RECORDS FOR THE EXERCISE:
#####

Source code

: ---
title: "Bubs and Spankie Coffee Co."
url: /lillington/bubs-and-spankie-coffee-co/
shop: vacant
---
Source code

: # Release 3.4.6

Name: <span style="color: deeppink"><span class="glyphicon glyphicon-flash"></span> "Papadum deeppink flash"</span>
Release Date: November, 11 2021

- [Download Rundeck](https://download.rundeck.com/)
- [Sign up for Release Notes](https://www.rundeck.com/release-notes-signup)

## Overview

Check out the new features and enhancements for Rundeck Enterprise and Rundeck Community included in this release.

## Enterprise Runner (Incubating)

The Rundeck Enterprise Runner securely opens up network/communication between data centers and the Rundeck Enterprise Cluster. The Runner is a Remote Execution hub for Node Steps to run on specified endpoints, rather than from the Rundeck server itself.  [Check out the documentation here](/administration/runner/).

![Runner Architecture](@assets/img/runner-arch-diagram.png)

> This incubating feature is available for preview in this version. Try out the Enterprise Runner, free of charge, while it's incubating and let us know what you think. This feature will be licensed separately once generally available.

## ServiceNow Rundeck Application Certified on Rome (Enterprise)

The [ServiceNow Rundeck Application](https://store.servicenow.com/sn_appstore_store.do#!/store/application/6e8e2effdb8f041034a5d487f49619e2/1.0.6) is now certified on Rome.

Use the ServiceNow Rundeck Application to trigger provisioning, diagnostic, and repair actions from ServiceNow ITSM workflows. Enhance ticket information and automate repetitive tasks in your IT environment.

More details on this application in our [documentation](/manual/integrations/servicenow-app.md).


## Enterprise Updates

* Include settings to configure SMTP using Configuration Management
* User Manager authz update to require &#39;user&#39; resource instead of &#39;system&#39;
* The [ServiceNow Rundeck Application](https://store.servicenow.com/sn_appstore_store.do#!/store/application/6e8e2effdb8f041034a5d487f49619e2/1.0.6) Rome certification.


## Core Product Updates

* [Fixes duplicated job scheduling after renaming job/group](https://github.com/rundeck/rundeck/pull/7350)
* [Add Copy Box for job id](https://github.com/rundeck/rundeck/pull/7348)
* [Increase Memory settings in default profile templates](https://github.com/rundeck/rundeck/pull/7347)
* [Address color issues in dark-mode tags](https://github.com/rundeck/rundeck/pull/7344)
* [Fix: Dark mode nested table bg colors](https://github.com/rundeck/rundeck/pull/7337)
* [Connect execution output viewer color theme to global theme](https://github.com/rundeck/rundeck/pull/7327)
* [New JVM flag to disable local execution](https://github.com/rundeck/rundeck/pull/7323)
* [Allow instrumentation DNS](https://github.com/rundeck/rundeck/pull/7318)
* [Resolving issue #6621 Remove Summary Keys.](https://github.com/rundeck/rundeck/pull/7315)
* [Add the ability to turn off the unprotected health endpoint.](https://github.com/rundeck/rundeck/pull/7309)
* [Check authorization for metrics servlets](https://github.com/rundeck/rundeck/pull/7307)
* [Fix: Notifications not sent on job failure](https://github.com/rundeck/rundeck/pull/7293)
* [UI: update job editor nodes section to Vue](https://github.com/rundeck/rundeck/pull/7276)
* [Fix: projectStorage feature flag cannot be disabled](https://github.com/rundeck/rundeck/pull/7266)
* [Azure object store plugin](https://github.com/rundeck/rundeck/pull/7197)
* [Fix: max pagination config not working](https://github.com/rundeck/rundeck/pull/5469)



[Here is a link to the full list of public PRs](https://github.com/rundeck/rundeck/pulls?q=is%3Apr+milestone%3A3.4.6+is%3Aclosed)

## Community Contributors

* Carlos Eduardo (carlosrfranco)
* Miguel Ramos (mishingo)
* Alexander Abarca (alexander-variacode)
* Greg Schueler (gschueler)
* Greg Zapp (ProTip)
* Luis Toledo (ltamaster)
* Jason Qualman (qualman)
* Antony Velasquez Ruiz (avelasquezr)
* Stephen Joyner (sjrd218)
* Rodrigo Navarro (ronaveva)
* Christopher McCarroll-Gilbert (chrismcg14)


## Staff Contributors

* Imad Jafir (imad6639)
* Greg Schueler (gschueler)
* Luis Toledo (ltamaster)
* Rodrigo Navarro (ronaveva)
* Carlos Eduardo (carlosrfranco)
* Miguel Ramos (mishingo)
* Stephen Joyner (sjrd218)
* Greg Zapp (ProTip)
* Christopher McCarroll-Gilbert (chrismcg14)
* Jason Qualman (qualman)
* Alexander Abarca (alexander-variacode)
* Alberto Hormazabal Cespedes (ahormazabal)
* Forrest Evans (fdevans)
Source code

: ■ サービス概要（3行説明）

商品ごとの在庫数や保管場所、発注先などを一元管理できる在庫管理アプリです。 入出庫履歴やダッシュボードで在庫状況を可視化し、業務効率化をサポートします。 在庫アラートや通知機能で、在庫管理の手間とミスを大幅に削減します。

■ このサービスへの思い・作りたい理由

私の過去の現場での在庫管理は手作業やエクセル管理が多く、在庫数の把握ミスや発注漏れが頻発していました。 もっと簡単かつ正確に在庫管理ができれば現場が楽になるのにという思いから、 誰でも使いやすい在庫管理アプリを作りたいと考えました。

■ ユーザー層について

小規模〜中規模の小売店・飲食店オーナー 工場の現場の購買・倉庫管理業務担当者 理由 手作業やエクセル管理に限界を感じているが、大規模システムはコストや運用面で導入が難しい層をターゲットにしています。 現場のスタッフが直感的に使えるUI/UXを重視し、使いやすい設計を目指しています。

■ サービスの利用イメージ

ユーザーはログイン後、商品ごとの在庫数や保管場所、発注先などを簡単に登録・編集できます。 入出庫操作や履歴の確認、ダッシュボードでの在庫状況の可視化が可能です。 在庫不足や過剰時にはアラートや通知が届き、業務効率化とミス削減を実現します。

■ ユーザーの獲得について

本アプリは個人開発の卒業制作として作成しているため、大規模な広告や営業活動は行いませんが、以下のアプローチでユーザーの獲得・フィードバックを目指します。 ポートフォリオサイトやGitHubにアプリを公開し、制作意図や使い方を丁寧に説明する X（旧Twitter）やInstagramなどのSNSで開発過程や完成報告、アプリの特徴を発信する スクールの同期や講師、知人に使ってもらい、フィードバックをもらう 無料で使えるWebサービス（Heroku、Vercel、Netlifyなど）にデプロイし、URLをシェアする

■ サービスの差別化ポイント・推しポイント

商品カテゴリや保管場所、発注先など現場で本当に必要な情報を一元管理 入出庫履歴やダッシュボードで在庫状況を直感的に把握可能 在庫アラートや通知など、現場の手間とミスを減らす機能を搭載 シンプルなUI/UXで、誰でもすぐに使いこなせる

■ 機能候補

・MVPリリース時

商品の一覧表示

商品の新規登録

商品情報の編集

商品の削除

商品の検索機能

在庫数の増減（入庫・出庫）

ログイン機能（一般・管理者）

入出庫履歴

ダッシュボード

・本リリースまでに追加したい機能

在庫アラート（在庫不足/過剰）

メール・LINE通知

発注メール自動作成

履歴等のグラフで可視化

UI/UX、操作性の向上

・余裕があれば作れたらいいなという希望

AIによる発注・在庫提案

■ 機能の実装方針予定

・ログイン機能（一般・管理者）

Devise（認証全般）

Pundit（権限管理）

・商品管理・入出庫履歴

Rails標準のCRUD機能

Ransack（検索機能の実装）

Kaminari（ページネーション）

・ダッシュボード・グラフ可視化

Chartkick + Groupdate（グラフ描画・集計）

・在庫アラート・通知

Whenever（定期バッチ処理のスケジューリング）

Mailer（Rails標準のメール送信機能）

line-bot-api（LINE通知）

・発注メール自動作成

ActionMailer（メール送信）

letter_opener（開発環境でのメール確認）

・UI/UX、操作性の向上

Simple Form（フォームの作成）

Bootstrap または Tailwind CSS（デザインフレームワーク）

#####

WORK TO COMPLETE:
Would you print exactly, and only, the lines of the data above from the line with "once generally available." through the line with "## ServiceNow Rundeck", inclusive?

TASK SOLUTION:
> This incubating feature is available for preview in this version. Try out the Enterprise Runner, free of charge, while it's incubating and let us know what you think. This feature will be licensed separately once generally available.

## ServiceNow Rundeck Application Certified on Rome (Enterprise)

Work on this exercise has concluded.